Top of Task material
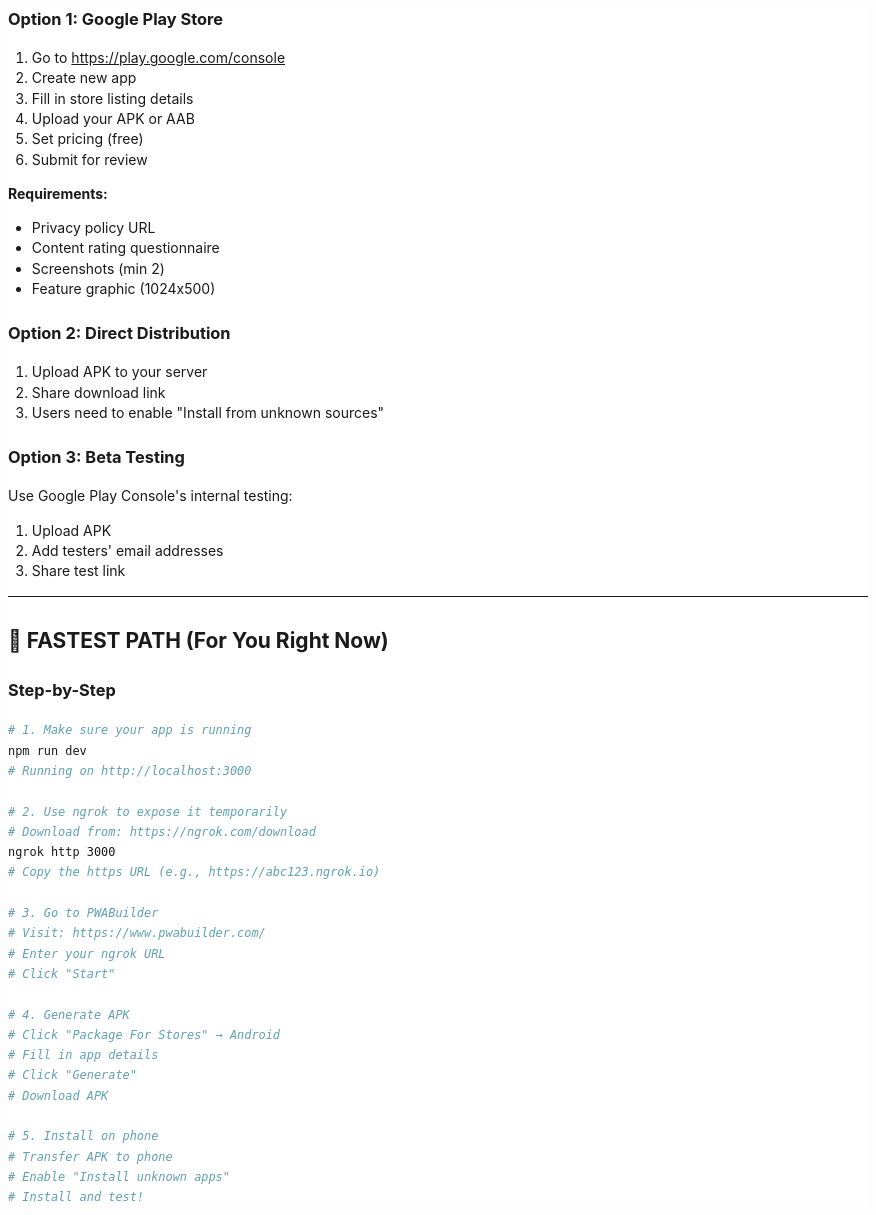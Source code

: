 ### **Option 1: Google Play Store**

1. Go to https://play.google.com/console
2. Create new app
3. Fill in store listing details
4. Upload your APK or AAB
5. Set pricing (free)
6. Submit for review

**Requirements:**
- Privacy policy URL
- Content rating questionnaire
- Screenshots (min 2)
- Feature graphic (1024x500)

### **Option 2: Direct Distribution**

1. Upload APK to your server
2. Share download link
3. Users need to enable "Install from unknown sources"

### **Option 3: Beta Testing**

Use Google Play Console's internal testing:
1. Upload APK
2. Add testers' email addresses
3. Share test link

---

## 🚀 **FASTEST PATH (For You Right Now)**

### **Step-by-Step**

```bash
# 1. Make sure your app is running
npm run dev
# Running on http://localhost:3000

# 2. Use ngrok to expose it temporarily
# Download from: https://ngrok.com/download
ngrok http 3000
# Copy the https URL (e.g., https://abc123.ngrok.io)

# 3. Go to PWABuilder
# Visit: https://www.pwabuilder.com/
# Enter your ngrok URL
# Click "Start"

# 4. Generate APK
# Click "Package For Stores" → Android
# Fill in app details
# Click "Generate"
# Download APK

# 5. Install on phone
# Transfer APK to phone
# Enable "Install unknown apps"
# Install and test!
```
Bottom of Task material
Top of Task material
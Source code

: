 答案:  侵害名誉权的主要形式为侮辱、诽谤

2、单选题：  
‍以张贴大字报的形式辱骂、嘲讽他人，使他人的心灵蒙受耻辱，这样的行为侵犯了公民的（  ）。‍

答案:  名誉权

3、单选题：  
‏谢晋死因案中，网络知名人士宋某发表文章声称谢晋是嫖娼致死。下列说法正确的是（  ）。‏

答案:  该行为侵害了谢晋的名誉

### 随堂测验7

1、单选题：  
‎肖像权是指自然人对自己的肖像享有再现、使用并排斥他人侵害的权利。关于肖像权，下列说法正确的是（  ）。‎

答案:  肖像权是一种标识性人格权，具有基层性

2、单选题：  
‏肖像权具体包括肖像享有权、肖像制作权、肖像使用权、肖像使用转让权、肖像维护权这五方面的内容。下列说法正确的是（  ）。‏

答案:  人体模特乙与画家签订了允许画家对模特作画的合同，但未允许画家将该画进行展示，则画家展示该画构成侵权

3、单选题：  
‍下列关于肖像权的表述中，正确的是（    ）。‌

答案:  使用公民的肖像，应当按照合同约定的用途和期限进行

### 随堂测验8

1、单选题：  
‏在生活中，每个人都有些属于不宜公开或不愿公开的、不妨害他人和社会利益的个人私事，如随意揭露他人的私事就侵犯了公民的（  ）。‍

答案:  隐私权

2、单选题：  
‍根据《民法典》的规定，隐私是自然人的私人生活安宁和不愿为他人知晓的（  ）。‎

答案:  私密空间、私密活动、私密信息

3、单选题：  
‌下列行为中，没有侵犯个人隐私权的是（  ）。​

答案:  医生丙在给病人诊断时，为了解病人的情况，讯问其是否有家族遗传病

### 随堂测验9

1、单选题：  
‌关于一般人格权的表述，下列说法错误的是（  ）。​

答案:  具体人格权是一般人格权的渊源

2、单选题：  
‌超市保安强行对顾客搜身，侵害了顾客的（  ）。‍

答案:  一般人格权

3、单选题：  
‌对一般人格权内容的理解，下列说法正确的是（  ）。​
Bottom of Task material
Top of Task material
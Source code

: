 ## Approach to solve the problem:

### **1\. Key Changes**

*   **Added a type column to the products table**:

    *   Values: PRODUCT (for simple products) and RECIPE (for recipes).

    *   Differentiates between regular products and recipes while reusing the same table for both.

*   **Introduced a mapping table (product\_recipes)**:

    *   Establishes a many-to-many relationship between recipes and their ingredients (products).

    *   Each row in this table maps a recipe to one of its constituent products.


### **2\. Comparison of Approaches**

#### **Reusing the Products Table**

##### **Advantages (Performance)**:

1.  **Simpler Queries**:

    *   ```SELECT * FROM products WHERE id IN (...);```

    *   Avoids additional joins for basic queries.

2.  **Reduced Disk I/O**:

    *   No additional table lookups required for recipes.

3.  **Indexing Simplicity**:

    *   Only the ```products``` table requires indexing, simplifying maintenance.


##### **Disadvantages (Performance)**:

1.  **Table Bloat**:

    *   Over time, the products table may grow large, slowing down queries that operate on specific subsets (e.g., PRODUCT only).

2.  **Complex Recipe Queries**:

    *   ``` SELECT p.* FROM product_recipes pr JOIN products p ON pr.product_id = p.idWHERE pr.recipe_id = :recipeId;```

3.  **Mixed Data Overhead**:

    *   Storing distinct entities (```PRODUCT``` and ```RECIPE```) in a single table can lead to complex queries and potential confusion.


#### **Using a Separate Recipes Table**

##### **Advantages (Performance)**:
Bottom of Task material
Task brief:
For every line above that includes the word "Install", return the line.

Answer area:
3. Users need to enable "Install from unknown sources"
# 5. Install on phone
# Enable "Install unknown apps"
# Install and test!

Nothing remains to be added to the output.